INSTRUCTIONS FOR THE TASK: Go through the lines below and copy any that hold the string "files".

[Stored data entries]

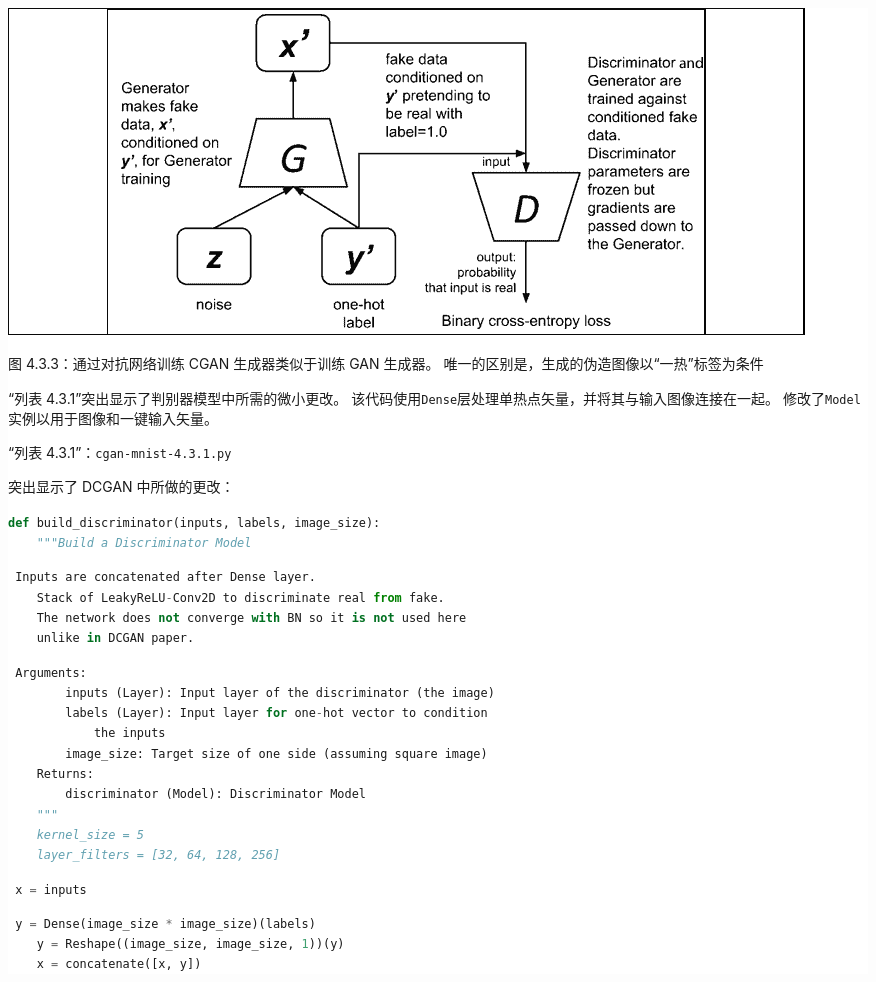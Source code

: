 ![](img/B14853_04_09.png)

图 4.3.3：通过对抗网络训练 CGAN 生成器类似于训练 GAN 生成器。 唯一的区别是，生成的伪造图像以“一热”标签为条件

“列表 4.3.1”突出显示了判别器模型中所需的微小更改。 该代码使用`Dense`层处理单热点矢量，并将其与输入图像连接在一起。 修改了`Model`实例以用于图像和一键输入矢量。

“列表 4.3.1”：`cgan-mnist-4.3.1.py`

突出显示了 DCGAN 中所做的更改：

```py
def build_discriminator(inputs, labels, image_size):
    """Build a Discriminator Model 
```

```py
 Inputs are concatenated after Dense layer.
    Stack of LeakyReLU-Conv2D to discriminate real from fake.
    The network does not converge with BN so it is not used here
    unlike in DCGAN paper. 
```

```py
 Arguments:
        inputs (Layer): Input layer of the discriminator (the image)
        labels (Layer): Input layer for one-hot vector to condition
            the inputs
        image_size: Target size of one side (assuming square image)
    Returns:
        discriminator (Model): Discriminator Model
    """
    kernel_size = 5
    layer_filters = [32, 64, 128, 256] 
```

```py
 x = inputs 
```

```py
 y = Dense(image_size * image_size)(labels)
    y = Reshape((image_size, image_size, 1))(y)
    x = concatenate([x, y]) 
```
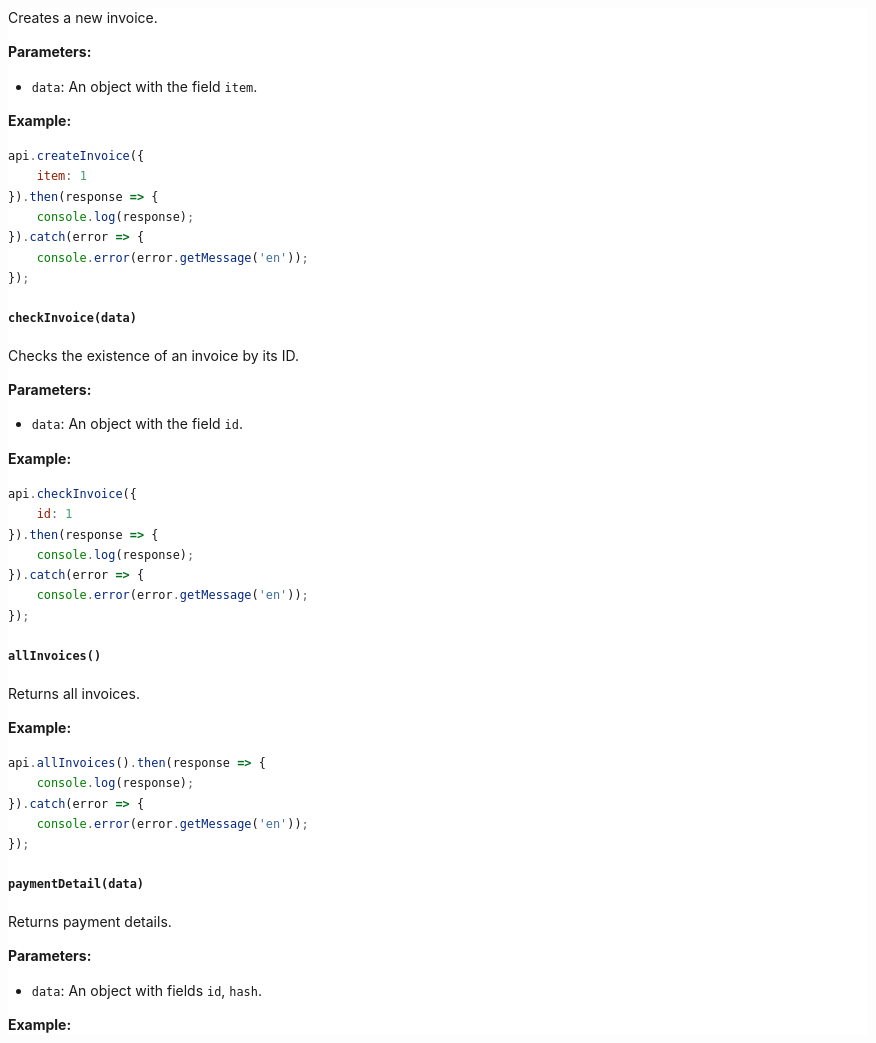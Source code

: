 Creates a new invoice.

**Parameters:**
- `data`: An object with the field `item`.

**Example:**

```javascript
api.createInvoice({
    item: 1
}).then(response => {
    console.log(response);
}).catch(error => {
    console.error(error.getMessage('en'));
});
```

#### `checkInvoice(data)`

Checks the existence of an invoice by its ID.

**Parameters:**
- `data`: An object with the field `id`.

**Example:**

```javascript
api.checkInvoice({
    id: 1
}).then(response => {
    console.log(response);
}).catch(error => {
    console.error(error.getMessage('en'));
});
```

#### `allInvoices()`

Returns all invoices.

**Example:**

```javascript
api.allInvoices().then(response => {
    console.log(response);
}).catch(error => {
    console.error(error.getMessage('en'));
});
```

#### `paymentDetail(data)`

Returns payment details.

**Parameters:**
- `data`: An object with fields `id`, `hash`.

**Example:**
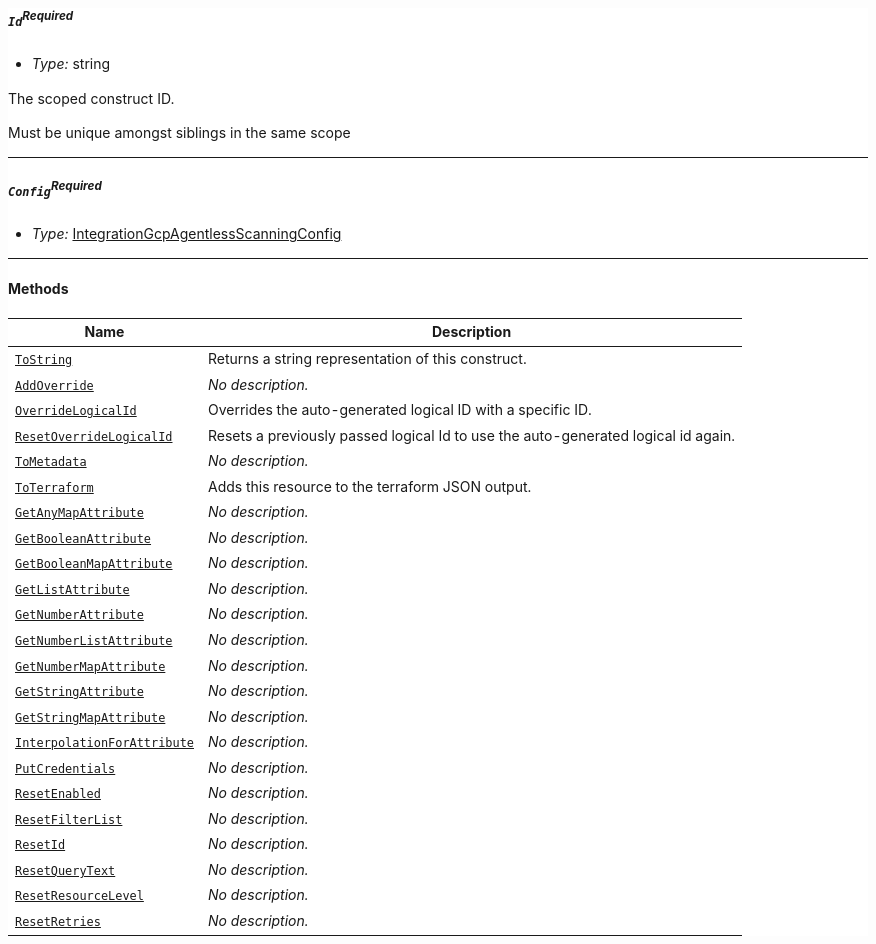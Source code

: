 ##### `Id`<sup>Required</sup> <a name="Id" id="rhizo-co-terraform-provider-lacework.integrationGcpAgentlessScanning.IntegrationGcpAgentlessScanning.Initializer.parameter.id"></a>

- *Type:* string

The scoped construct ID.

Must be unique amongst siblings in the same scope

---

##### `Config`<sup>Required</sup> <a name="Config" id="rhizo-co-terraform-provider-lacework.integrationGcpAgentlessScanning.IntegrationGcpAgentlessScanning.Initializer.parameter.config"></a>

- *Type:* <a href="#rhizo-co-terraform-provider-lacework.integrationGcpAgentlessScanning.IntegrationGcpAgentlessScanningConfig">IntegrationGcpAgentlessScanningConfig</a>

---

#### Methods <a name="Methods" id="Methods"></a>

| **Name** | **Description** |
| --- | --- |
| <code><a href="#rhizo-co-terraform-provider-lacework.integrationGcpAgentlessScanning.IntegrationGcpAgentlessScanning.toString">ToString</a></code> | Returns a string representation of this construct. |
| <code><a href="#rhizo-co-terraform-provider-lacework.integrationGcpAgentlessScanning.IntegrationGcpAgentlessScanning.addOverride">AddOverride</a></code> | *No description.* |
| <code><a href="#rhizo-co-terraform-provider-lacework.integrationGcpAgentlessScanning.IntegrationGcpAgentlessScanning.overrideLogicalId">OverrideLogicalId</a></code> | Overrides the auto-generated logical ID with a specific ID. |
| <code><a href="#rhizo-co-terraform-provider-lacework.integrationGcpAgentlessScanning.IntegrationGcpAgentlessScanning.resetOverrideLogicalId">ResetOverrideLogicalId</a></code> | Resets a previously passed logical Id to use the auto-generated logical id again. |
| <code><a href="#rhizo-co-terraform-provider-lacework.integrationGcpAgentlessScanning.IntegrationGcpAgentlessScanning.toMetadata">ToMetadata</a></code> | *No description.* |
| <code><a href="#rhizo-co-terraform-provider-lacework.integrationGcpAgentlessScanning.IntegrationGcpAgentlessScanning.toTerraform">ToTerraform</a></code> | Adds this resource to the terraform JSON output. |
| <code><a href="#rhizo-co-terraform-provider-lacework.integrationGcpAgentlessScanning.IntegrationGcpAgentlessScanning.getAnyMapAttribute">GetAnyMapAttribute</a></code> | *No description.* |
| <code><a href="#rhizo-co-terraform-provider-lacework.integrationGcpAgentlessScanning.IntegrationGcpAgentlessScanning.getBooleanAttribute">GetBooleanAttribute</a></code> | *No description.* |
| <code><a href="#rhizo-co-terraform-provider-lacework.integrationGcpAgentlessScanning.IntegrationGcpAgentlessScanning.getBooleanMapAttribute">GetBooleanMapAttribute</a></code> | *No description.* |
| <code><a href="#rhizo-co-terraform-provider-lacework.integrationGcpAgentlessScanning.IntegrationGcpAgentlessScanning.getListAttribute">GetListAttribute</a></code> | *No description.* |
| <code><a href="#rhizo-co-terraform-provider-lacework.integrationGcpAgentlessScanning.IntegrationGcpAgentlessScanning.getNumberAttribute">GetNumberAttribute</a></code> | *No description.* |
| <code><a href="#rhizo-co-terraform-provider-lacework.integrationGcpAgentlessScanning.IntegrationGcpAgentlessScanning.getNumberListAttribute">GetNumberListAttribute</a></code> | *No description.* |
| <code><a href="#rhizo-co-terraform-provider-lacework.integrationGcpAgentlessScanning.IntegrationGcpAgentlessScanning.getNumberMapAttribute">GetNumberMapAttribute</a></code> | *No description.* |
| <code><a href="#rhizo-co-terraform-provider-lacework.integrationGcpAgentlessScanning.IntegrationGcpAgentlessScanning.getStringAttribute">GetStringAttribute</a></code> | *No description.* |
| <code><a href="#rhizo-co-terraform-provider-lacework.integrationGcpAgentlessScanning.IntegrationGcpAgentlessScanning.getStringMapAttribute">GetStringMapAttribute</a></code> | *No description.* |
| <code><a href="#rhizo-co-terraform-provider-lacework.integrationGcpAgentlessScanning.IntegrationGcpAgentlessScanning.interpolationForAttribute">InterpolationForAttribute</a></code> | *No description.* |
| <code><a href="#rhizo-co-terraform-provider-lacework.integrationGcpAgentlessScanning.IntegrationGcpAgentlessScanning.putCredentials">PutCredentials</a></code> | *No description.* |
| <code><a href="#rhizo-co-terraform-provider-lacework.integrationGcpAgentlessScanning.IntegrationGcpAgentlessScanning.resetEnabled">ResetEnabled</a></code> | *No description.* |
| <code><a href="#rhizo-co-terraform-provider-lacework.integrationGcpAgentlessScanning.IntegrationGcpAgentlessScanning.resetFilterList">ResetFilterList</a></code> | *No description.* |
| <code><a href="#rhizo-co-terraform-provider-lacework.integrationGcpAgentlessScanning.IntegrationGcpAgentlessScanning.resetId">ResetId</a></code> | *No description.* |
| <code><a href="#rhizo-co-terraform-provider-lacework.integrationGcpAgentlessScanning.IntegrationGcpAgentlessScanning.resetQueryText">ResetQueryText</a></code> | *No description.* |
| <code><a href="#rhizo-co-terraform-provider-lacework.integrationGcpAgentlessScanning.IntegrationGcpAgentlessScanning.resetResourceLevel">ResetResourceLevel</a></code> | *No description.* |
| <code><a href="#rhizo-co-terraform-provider-lacework.integrationGcpAgentlessScanning.IntegrationGcpAgentlessScanning.resetRetries">ResetRetries</a></code> | *No description.* |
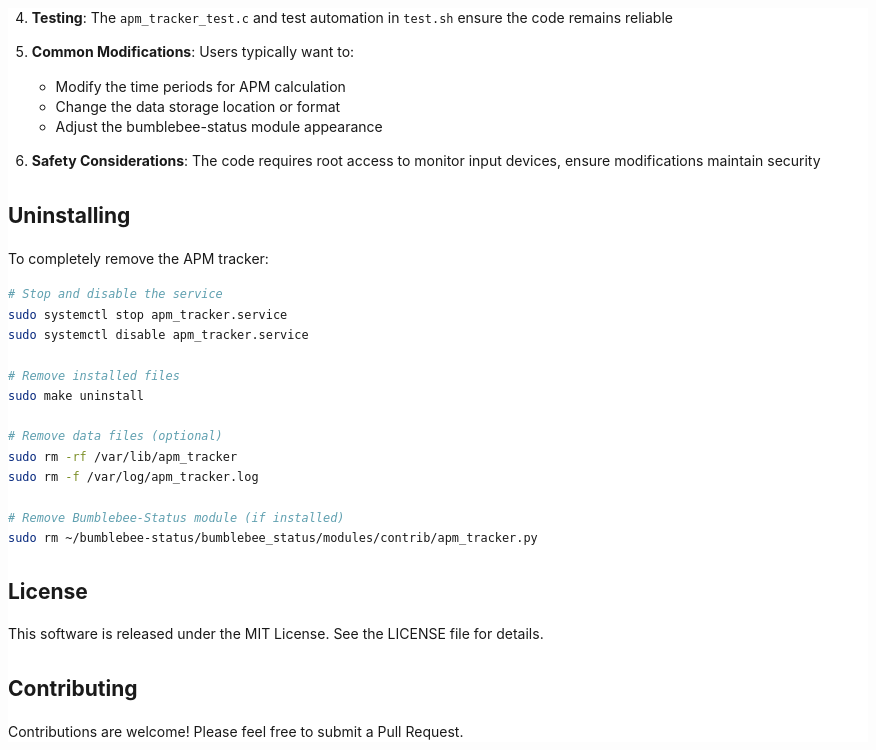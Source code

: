 4. **Testing**: The `apm_tracker_test.c` and test automation in `test.sh` ensure the code remains reliable

5. **Common Modifications**: Users typically want to:
   - Modify the time periods for APM calculation
   - Change the data storage location or format
   - Adjust the bumblebee-status module appearance

6. **Safety Considerations**: The code requires root access to monitor input devices, ensure modifications maintain security

## Uninstalling

To completely remove the APM tracker:

```bash
# Stop and disable the service
sudo systemctl stop apm_tracker.service
sudo systemctl disable apm_tracker.service

# Remove installed files
sudo make uninstall

# Remove data files (optional)
sudo rm -rf /var/lib/apm_tracker
sudo rm -f /var/log/apm_tracker.log

# Remove Bumblebee-Status module (if installed)
sudo rm ~/bumblebee-status/bumblebee_status/modules/contrib/apm_tracker.py
```

## License

This software is released under the MIT License. See the LICENSE file for details.

## Contributing

Contributions are welcome! Please feel free to submit a Pull Request.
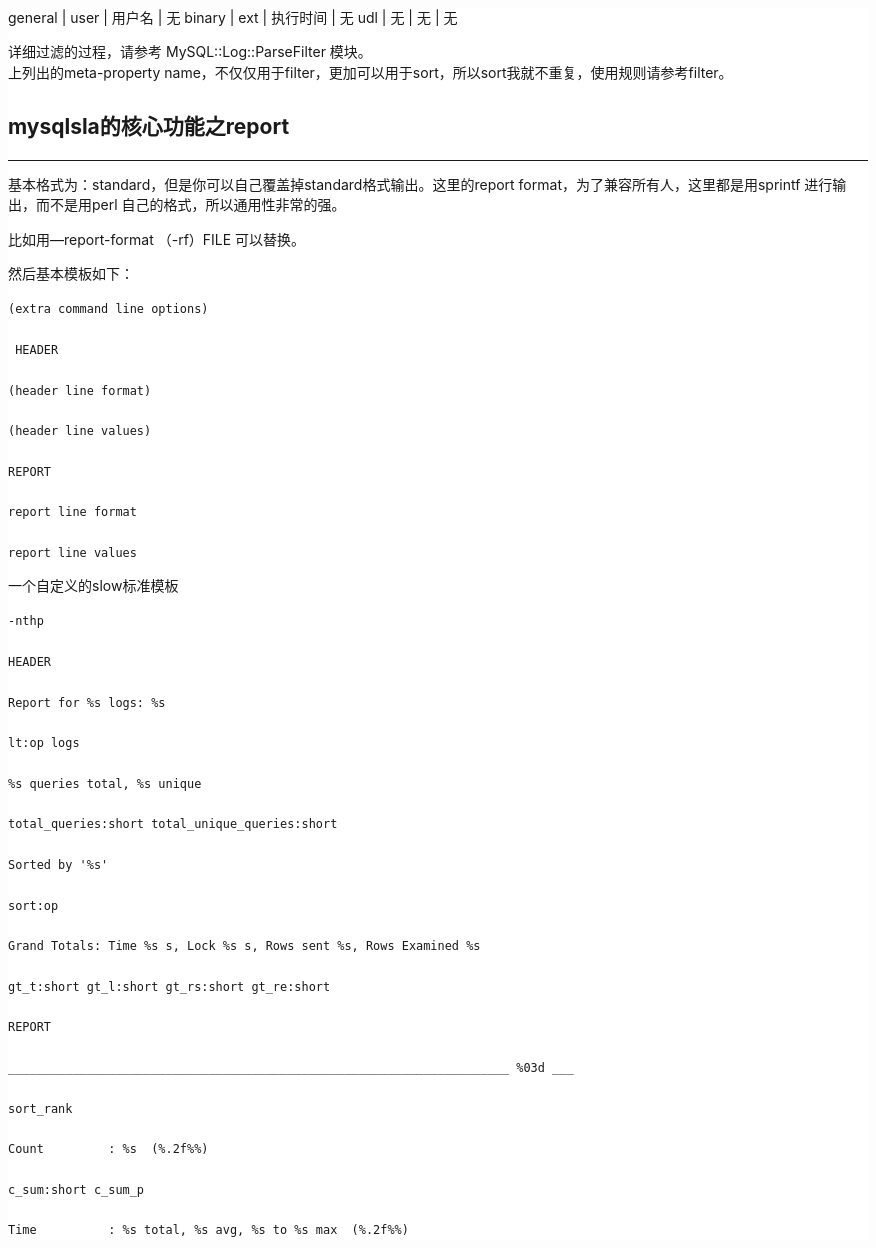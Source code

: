 general | user | 用户名 | 无 
binary | ext | 执行时间 | 无 
udl | 无 | 无 | 无 

详细过滤的过程，请参考 MySQL::Log::ParseFilter 模块。  
上列出的meta-property name，不仅仅用于filter，更加可以用于sort，所以sort我就不重复，使用规则请参考filter。

## mysqlsla的核心功能之report

- - -

基本格式为：standard，但是你可以自己覆盖掉standard格式输出。这里的report format，为了兼容所有人，这里都是用sprintf 进行输出，而不是用perl 自己的格式，所以通用性非常的强。

比如用—report-­format （-rf）FILE 可以替换。 

然后基本模板如下：
```mysql
(extra command line options)

 HEADER

(header line format) 

(header line values)

REPORT

report line format 

report line values
```
一个自定义的slow标准模板
```mysql
-nthp

HEADER

Report for %s logs: %s

lt:op logs

%s queries total, %s unique

total_queries:short total_unique_queries:short

Sorted by '%s'

sort:op

Grand Totals: Time %s s, Lock %s s, Rows sent %s, Rows Examined %s

gt_t:short gt_l:short gt_rs:short gt_re:short

REPORT

______________________________________________________________________ %03d ___

sort_rank

Count         : %s  (%.2f%%)

c_sum:short c_sum_p

Time          : %s total, %s avg, %s to %s max  (%.2f%%)

```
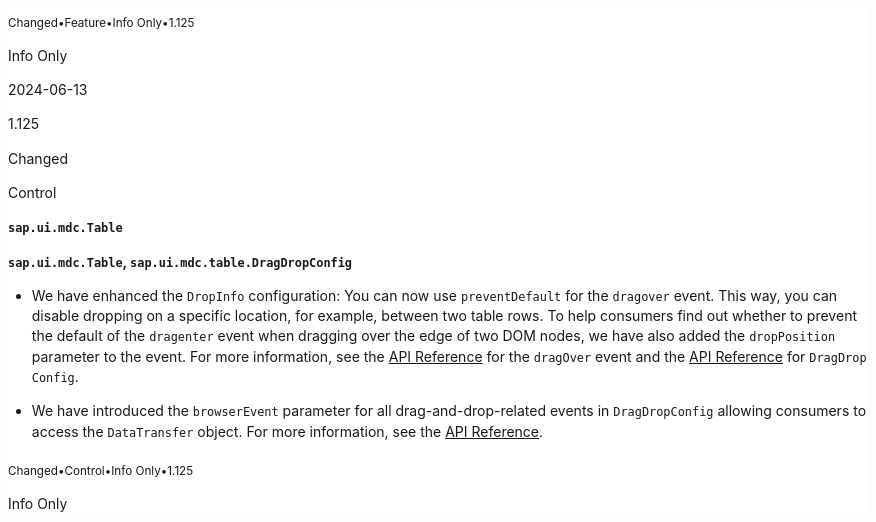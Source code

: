 <sub>Changed•Feature•Info Only•1.125</sub>

</td>
<td valign="top">

Info Only 

</td>
<td valign="top">

2024-06-13

</td>
</tr>
<tr>
<td valign="top">

1.125 

</td>
<td valign="top">

Changed 

</td>
<td valign="top">

Control 

</td>
<td valign="top">

**`sap.ui.mdc.Table`** 

</td>
<td valign="top">

**`sap.ui.mdc.Table`, `sap.ui.mdc.table.DragDropConfig`**

-   We have enhanced the `DropInfo` configuration: You can now use `preventDefault` for the `dragover` event. This way, you can disable dropping on a specific location, for example, between two table rows. To help consumers find out whether to prevent the default of the `dragenter` event when dragging over the edge of two DOM nodes, we have also added the `dropPosition` parameter to the event. For more information, see the [API Reference](https://ui5.sap.com/#/api/sap.ui.core.dnd.DropInfo%23events/dragOver) for the `dragOver` event and the [API Reference](https://ui5.sap.com/#/api/sap.ui.mdc.table.DragDropConfig%23events/Summary) for `DragDropConfig`. 

-   We have introduced the `browserEvent` parameter for all drag-and-drop-related events in `DragDropConfig` allowing consumers to access the `DataTransfer` object. For more information, see the [API Reference](https://ui5.sap.com/#/api/sap.ui.mdc.table.DragDropConfig).


<sub>Changed•Control•Info Only•1.125</sub>

</td>
<td valign="top">

Info Only 

</td>
<td valign="top">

RESULT OF THE EXERCISE:
# Remove installed files
# Remove data files (optional)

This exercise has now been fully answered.